Take the topical example of Spain’s approach to dispute resolution as has been made abundantly clear by her reaction to the recent Catalan ‘vote’. Spain appears to be averse to the idea of democratic dialogue. Yes, it is true that the Constitutional Court deemed the vote illegal, but the question is why did it get to that point? Why did the Spanish state not extend a political olive branch and pave the way for democratic dialogue before the events took place – á la Canada or UK? Constructive debate, the process of presenting an argument and convincing people of its validity, should be the instinctive response to political dilemmas in any self-respecting democracy. Instead the Spanish central government consistently withdraws itself into inflexible, and at times unnecessary, legal postures, and in so doing abdicates core democratic values. In fact this position demonstrates a deep-rooted insecurity towards a process of dialogue and democracy.
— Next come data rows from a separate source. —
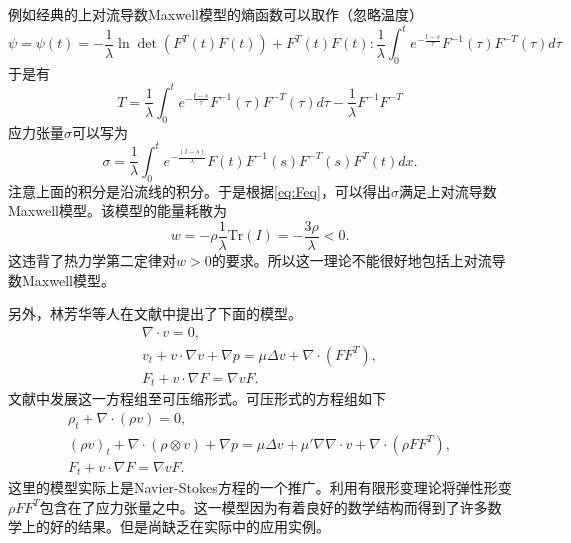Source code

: 例如经典的上对流导数Maxwell模型的熵函数可以取作（忽略温度）
\begin{equation*}
	\psi  = \psi(t) = - \frac{1}{\lambda}  \ln \det (F^T(t) F(t)) + F^T(t) F(t) : \frac{1}{\lambda}  \int_{0}^t e^{-\frac{t-s}{\tau}} F^{-1}(\tau) F^{-T}(\tau) d\tau 
\end{equation*}
于是有
\begin{equation*}
	T = \frac{1}{\lambda}  \int_{0}^t e^{-\frac{t-s}{\tau}} F^{-1}(\tau) F^{-T}(\tau) d\tau -\frac{1}{\lambda}  F^{-1} F^{-T} 
\end{equation*}
应力张量$\sigma$可以写为
\begin{equation*}
	\sigma = \frac{1}{\lambda} \int_{0}^{t} e^{-\frac{(t-s)}{\lambda} } F(t)  F^{-1}(s) F^{-T}(s) F^T(t)  dx.
\end{equation*}
注意上面的积分是沿流线的积分。于是根据\eqref{eq:Feq}，可以得出$\sigma$满足上对流导数Maxwell模型。该模型的能量耗散为
\begin{equation*}
	w = - \rho \frac{1}{\lambda} \mbox{Tr}(I) = -\frac{3\rho}{\lambda} < 0.
\end{equation*}
这违背了热力学第二定律对$w>0$的要求。所以这一理论不能很好地包括上对流导数Maxwell模型。


另外，林芳华等人在文献\cite{lin2005hydrodynamics}中提出了下面的模型。
\begin{subequations}\label{eq:linincompressible}
	\begin{align}
		\nabla \cdot v = 0, \\
		v_t + v \cdot \nabla v + \nabla p = \mu \Delta v + \nabla \cdot( F F^T), \\
		F_t + v \cdot \nabla F = \nabla v F.
	\end{align}
\end{subequations}
文献\cite{liu2008global}中发展这一方程组至可压缩形式。可压形式的方程组如下
\begin{subequations}\label{eq:lincompressible}
	\begin{align}
		\rho_t + \nabla \cdot (\rho v) = 0, \\
		(\rho v)_t + \nabla \cdot (\rho\otimes v) + \nabla p = \mu \Delta v + \mu' \nabla \nabla \cdot v+ \nabla \cdot( \rho F F^T), \\
		F_t + v \cdot \nabla F = \nabla v F.
	\end{align}
\end{subequations}
这里的模型实际上是Navier-Stokes方程的一个推广。利用有限形变理论将弹性形变$\rho F F^T$包含在了应力张量之中。这一模型因为有着良好的数学结构而得到了许多数学上的好的结果\cite{lin2012some}。但是尚缺乏在实际中的应用实例。

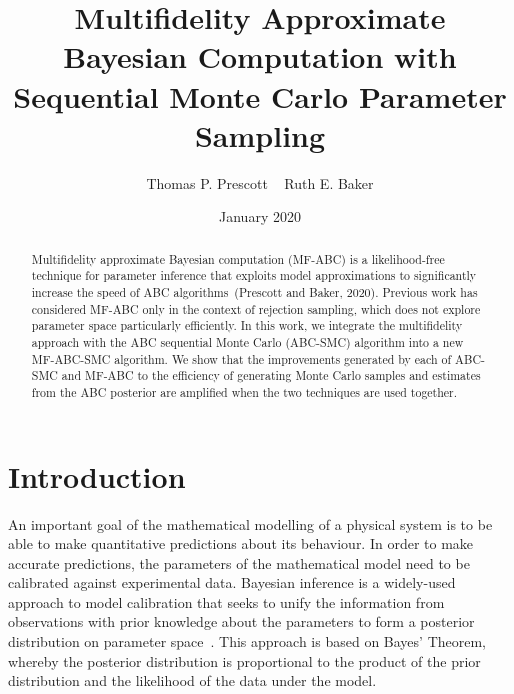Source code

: \documentclass[12pt, onecolumn]{article}
\begin{document}
\title{Multifidelity Approximate Bayesian Computation with Sequential Monte Carlo Parameter Sampling}
\author{Thomas P. Prescott ~\quad{} Ruth E. Baker}
\date{January 2020}
\maketitle{}

\begin{abstract}
Multifidelity approximate Bayesian computation (MF-ABC) is a likelihood-free technique for parameter inference that exploits model approximations to significantly increase the speed of ABC algorithms~(Prescott and Baker, 2020).
Previous work has considered MF-ABC only in the context of rejection sampling, which does not explore parameter space particularly efficiently.
In this work, we integrate the multifidelity approach with the ABC sequential Monte Carlo (ABC-SMC) algorithm into a new MF-ABC-SMC algorithm.
We show that the improvements generated by each of ABC-SMC and MF-ABC to the efficiency of generating Monte Carlo samples and estimates from the ABC posterior are amplified when the two techniques are used together.
\end{abstract}

\section{Introduction}
\label{s:Intro}

An important goal of the mathematical modelling of a physical system is to be able to make quantitative predictions about its behaviour.
In order to make accurate predictions, the parameters of the mathematical model need to be calibrated against experimental data.
Bayesian inference is a widely-used approach to model calibration that seeks to unify the information from observations with prior knowledge about the parameters to form a posterior distribution on parameter space~\cite{Beaumont2010,Hines2015,Schnoerr2017}.
This approach is based on Bayes' Theorem, whereby the posterior distribution is proportional to the product of the prior distribution and the likelihood of the data under the model.
\end{document}
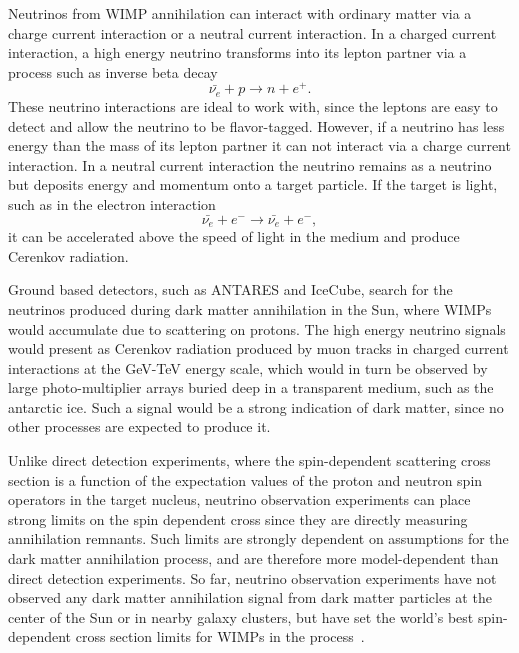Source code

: Neutrinos from WIMP annihilation can interact with ordinary matter via a charge current interaction or a neutral current interaction.  In a charged current interaction, a high energy neutrino transforms into its lepton partner via a process such as inverse beta decay
\begin{equation}
\bar{\nu_e} + p \rightarrow n + e^+ .
\end{equation}
These neutrino interactions are ideal to work with, since the leptons are easy to detect and allow the neutrino to be flavor-tagged.  However, if a neutrino has less energy than the mass of its lepton partner it can not interact via a charge current interaction.  In a neutral current interaction the neutrino remains as a neutrino but deposits energy and momentum onto a target particle.  If the target is light, such as in the electron interaction
\begin{equation}
\bar{\nu_e} + e^- \rightarrow \bar{\nu_e} + e^- ,
\end{equation}
it can be accelerated above the speed of light in the medium and produce Cerenkov radiation.  

Ground based detectors, such as ANTARES and IceCube, search for the neutrinos produced during dark matter annihilation in the Sun, where WIMPs would accumulate due to scattering on protons.  The high energy neutrino signals would present as Cerenkov radiation produced by muon tracks in charged current interactions at the GeV-TeV energy scale, which would in turn be observed by large photo-multiplier arrays buried deep in a transparent medium, such as the antarctic ice.  Such a signal would be a strong indication of dark matter, since no other processes are expected to produce it.  

Unlike direct detection experiments, where the spin-dependent scattering cross section is a function of the  expectation values of the proton and neutron spin operators in the target nucleus, neutrino observation experiments can place strong limits on the spin dependent cross since they are directly measuring annihilation remnants.  Such limits are strongly dependent on assumptions for the dark matter annihilation process, and are therefore more model-dependent than direct detection experiments.  So far, neutrino observation experiments have not observed any dark matter annihilation signal from dark matter particles at the center of the Sun or in nearby galaxy clusters, but have set the world's best spin-dependent cross section limits for WIMPs in the process~\cite{IceCube, IceCube2}.

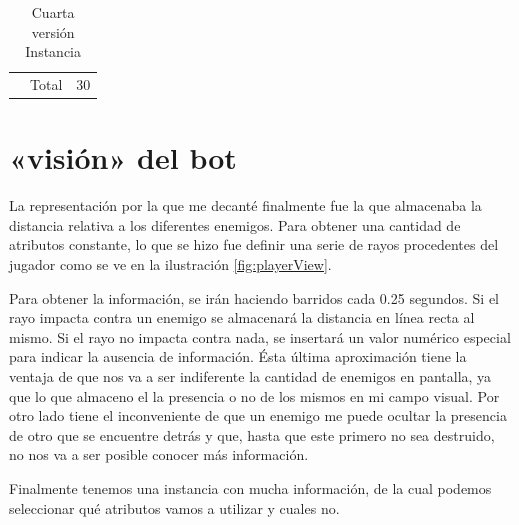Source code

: \begin{table}[]
\begin{tabular}{c|c|c|}
                                                                                             & Total                                                                                                 & 30    \\ \cline{2-3} 
\end{tabular}
\caption{Cuarta versión Instancia}
\label{my-label}
\end{table}


\section{«visión» del bot}

La representación por la que me decanté finalmente fue la que almacenaba la distancia relativa a los diferentes enemigos. Para obtener una cantidad de atributos constante, lo que se hizo fue definir una serie de rayos procedentes del jugador como se ve en la ilustración \ref{fig:playerView}.



Para obtener la información, se irán haciendo barridos cada 0.25 segundos. Si el rayo impacta contra un enemigo se almacenará la distancia en línea recta al mismo. Si el rayo no impacta contra nada, se insertará un valor numérico especial para indicar la ausencia de información. Ésta última aproximación tiene la ventaja de que nos va a ser indiferente la cantidad de enemigos en pantalla, ya que lo que almaceno el la presencia o no de los mismos en mi campo visual. Por otro lado tiene el inconveniente de que un enemigo me puede ocultar la presencia de otro que se encuentre detrás y que, hasta que este primero no sea destruido, no nos va a ser posible conocer más información.

Finalmente tenemos una instancia con mucha información, de la cual podemos seleccionar qué atributos vamos a utilizar y cuales no.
I must add an important caveat though. I do not mean to say that the rule of law should be rashly undermined; in fact I absolutely agree with the Spanish government’s insistence that the rule of law is a pillar of liberal democracy. However, the law can sometimes prove inadequate for a complex political situation, thus rendering it subordinate to the political will – the political will that after all gives rise to law in the first place. The fact is that there is a fine balance to maintain, and thus far Spain has proven unable to maintain it.
But even without such fundamental differences on self-determination and democratic ideals, Gibraltar, in my opinion, would still not want to be “like those other people.” For three hundred and thirteen years Gibraltar has moulded itself into a unique nation. Our multi-layered identity, concocted from our British, Mediterranean and European heritage (watch this space for more on this), is manifestly other than Spanish. In other words, we are just too different to want to be part of something else; and this goes further than only Spain, as our collective aversion to integration with Britain demonstrates. Therefore, precisely because we are a Gibraltarian people and, as Sr Dastis observes, the Spanish are “other”, any suggestion of amalgamation and losing our identity will continue to be firmly rejected.
So, Sr Dastis, as well as our enviable prosperity, it is the fact that we want a self-determined future that is not Spanish, the fact that we espouse different democratic values, the fact that we are a separate Gibraltarian people, and a host of other reasons that space prevents me from listing here, that we do not want to be “like those other people”.
Do not get me wrong however. Us not wanting to be Spanish does not equate to us wanting sour relations with our neighbour, much the opposite – as every political leader in Gibraltar’s history has propagated. There is a lot of common ground and common objectives that can be exploited for mutual benefit. Sr Dastis’s concern for the Campo and his commitment to an open and fluid border is a welcomed display of understanding and pragmatism. The sooner he becomes equally understanding of the above points the sooner even greater prosperity and conviviality can emerge. And with that who knows, maybe the need to re-emphasise the obvious differences might become redundant.